GOAL OF THE EXERCISE: In the records below, how many lines hold the word "layout"? Give only the number.

Dataset entries:
'''

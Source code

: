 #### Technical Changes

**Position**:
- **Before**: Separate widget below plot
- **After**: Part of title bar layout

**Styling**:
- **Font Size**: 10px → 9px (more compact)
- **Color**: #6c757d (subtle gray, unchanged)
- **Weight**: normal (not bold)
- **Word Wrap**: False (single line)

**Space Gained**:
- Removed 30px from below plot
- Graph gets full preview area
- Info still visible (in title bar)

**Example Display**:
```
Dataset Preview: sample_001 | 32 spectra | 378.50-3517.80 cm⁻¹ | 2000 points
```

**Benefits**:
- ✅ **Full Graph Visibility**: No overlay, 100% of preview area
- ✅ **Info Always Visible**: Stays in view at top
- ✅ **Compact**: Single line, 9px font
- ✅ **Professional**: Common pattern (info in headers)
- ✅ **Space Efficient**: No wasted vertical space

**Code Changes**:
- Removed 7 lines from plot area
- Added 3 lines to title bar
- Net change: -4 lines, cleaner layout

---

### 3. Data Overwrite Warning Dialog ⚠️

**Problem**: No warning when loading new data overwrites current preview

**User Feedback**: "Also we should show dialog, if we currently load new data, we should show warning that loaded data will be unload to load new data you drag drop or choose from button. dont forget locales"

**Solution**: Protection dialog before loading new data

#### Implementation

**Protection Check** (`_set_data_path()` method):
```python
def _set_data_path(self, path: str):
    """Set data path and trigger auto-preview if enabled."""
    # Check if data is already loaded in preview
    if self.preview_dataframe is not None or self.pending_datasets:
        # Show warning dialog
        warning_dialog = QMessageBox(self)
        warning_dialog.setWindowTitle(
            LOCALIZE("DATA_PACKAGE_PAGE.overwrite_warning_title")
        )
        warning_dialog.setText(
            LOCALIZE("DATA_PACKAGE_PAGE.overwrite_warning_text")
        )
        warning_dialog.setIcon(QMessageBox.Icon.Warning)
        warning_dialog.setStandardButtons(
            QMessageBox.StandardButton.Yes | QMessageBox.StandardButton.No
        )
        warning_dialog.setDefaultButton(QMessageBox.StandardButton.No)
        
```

'''

ANSWER SPACE: 2